Get Ready to Bake: First, preheat your oven to 350°F (175°C). While it's heating, gather all your ingredients on the counter. This makes baking smooth and fun!
Cream the Base: In a mixing bowl, combine the softened butter and your sugar substitute. Using either a stand mixer or a hand mixer, beat them together on medium speed for about 2 minutes until the mixture looks light and creamy. This helps create a smooth cookie texture.
Add the Wet Goodness: Next, add the egg, fresh lemon zest, and lemon juice to the creamy butter mixture. Blend on low speed for 30 seconds to just combine everything, then increase to medium speed and beat for another couple of minutes until the mixture is truly light and fluffy. Don't forget to scrape down the sides of the bowl to ensure everything mixes evenly!
Fold in the Dry Ingredients: Gently add about half of the almond flour to the bowl and mix until it's just incorporated. Then, add the rest of the almond flour, along with the salt and baking soda. Continue mixing until a soft, uniform dough forms. Be careful not to overmix!
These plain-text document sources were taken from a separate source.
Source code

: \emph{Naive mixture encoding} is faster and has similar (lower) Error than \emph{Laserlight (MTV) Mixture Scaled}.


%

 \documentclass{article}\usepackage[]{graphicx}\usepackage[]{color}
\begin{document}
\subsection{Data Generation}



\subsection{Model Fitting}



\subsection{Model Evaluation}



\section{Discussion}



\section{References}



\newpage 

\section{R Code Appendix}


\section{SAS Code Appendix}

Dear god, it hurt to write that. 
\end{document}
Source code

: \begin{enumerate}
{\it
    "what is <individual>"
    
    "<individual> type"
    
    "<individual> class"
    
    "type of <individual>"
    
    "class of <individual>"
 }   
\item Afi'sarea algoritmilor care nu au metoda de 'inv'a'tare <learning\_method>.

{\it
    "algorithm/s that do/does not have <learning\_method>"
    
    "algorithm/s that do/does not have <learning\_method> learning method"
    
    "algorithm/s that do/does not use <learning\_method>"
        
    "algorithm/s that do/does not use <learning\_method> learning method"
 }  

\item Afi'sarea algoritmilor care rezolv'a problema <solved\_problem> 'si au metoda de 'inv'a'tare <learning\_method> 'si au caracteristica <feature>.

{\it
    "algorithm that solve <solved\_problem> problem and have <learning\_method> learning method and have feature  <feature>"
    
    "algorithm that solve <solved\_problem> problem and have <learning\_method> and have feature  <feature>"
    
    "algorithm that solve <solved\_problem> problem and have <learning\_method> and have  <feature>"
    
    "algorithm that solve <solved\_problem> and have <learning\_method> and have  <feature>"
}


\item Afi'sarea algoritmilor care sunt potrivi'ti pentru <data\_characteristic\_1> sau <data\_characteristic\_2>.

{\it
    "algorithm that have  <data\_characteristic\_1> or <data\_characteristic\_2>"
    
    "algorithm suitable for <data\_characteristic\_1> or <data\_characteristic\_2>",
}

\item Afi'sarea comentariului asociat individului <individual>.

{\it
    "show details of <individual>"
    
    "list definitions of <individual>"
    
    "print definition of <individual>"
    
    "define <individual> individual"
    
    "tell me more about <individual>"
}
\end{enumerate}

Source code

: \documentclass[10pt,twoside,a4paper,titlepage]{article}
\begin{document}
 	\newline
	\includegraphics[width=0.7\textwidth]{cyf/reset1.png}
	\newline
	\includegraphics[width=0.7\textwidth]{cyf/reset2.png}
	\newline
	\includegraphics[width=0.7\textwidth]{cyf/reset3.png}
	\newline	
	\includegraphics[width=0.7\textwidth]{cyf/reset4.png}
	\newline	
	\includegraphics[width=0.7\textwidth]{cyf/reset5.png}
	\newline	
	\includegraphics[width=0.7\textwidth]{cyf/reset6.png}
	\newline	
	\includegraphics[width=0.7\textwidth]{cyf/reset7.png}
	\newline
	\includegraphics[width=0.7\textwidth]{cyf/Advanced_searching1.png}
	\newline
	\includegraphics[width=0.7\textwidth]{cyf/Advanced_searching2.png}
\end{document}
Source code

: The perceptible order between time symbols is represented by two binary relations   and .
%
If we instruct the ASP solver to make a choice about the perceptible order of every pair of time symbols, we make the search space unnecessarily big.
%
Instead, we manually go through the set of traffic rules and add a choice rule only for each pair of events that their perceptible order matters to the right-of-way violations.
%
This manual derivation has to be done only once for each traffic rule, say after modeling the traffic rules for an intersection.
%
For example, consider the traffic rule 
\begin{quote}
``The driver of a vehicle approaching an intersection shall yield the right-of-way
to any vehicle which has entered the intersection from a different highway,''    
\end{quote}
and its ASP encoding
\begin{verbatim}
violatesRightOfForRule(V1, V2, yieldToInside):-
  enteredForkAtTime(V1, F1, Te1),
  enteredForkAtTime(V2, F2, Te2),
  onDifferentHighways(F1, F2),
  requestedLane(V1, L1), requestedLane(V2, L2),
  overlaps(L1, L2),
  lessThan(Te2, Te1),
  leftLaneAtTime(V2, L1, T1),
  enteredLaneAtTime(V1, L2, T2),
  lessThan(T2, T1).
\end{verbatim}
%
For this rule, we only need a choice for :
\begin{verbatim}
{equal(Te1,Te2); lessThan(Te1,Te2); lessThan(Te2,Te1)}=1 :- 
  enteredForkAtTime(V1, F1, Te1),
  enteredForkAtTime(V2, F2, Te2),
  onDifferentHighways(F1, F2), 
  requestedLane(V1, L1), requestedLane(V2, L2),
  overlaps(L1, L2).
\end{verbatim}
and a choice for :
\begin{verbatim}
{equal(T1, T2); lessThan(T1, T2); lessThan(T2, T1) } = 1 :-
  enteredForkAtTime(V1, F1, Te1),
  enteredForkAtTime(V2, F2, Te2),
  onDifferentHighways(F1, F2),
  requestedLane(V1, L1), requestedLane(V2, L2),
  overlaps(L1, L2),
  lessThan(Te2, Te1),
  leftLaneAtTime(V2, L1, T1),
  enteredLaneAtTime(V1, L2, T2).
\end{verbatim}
Shape Your Cookies: Line a baking sheet with a silicone baking mat (this helps prevent sticking and over-browning). Scoop out about 1.5 to 2 tablespoons of dough for each cookie, rolling them into neat balls. Gently flatten the tops of each dough ball with your hand or a spoon so they bake evenly into perfect cookie shapes.
Bake to Golden Perfection: Place your shaped cookies in the preheated oven and bake for 8 to 12 minutes. Keep a close eye on them! They are ready when the edges are lightly golden brown and the centers still look slightly soft – they'll firm up as they cool. My cookies were perfect at 10 minutes.
Cool and Enjoy: Carefully remove the baking sheet from the oven. Let the cookies cool on the baking mat for about 5 minutes before gently transferring them to a wire rack. This is crucial for them to set properly and not crumble. Once completely cooled, they're ready to be savored!